* Requirement
For this exercise, please reproduce the records below word for word, from the first line through the line with "population except the".

* Source material
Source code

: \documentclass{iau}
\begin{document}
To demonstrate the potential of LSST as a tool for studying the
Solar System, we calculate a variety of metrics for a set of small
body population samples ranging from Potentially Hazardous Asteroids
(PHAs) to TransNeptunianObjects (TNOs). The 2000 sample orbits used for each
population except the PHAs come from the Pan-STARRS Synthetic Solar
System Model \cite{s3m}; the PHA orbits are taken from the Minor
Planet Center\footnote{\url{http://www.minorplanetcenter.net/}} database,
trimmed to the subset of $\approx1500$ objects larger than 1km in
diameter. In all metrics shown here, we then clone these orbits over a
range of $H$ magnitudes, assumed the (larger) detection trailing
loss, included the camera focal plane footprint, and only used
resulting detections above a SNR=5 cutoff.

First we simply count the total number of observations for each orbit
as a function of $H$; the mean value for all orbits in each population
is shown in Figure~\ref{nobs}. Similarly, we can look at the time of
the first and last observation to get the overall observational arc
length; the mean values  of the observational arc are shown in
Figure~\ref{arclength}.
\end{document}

* Exercise answer
Source code

: \documentclass{iau}
\begin{document}
To demonstrate the potential of LSST as a tool for studying the
Solar System, we calculate a variety of metrics for a set of small
body population samples ranging from Potentially Hazardous Asteroids
(PHAs) to TransNeptunianObjects (TNOs). The 2000 sample orbits used for each
population except the PHAs come from the Pan-STARRS Synthetic Solar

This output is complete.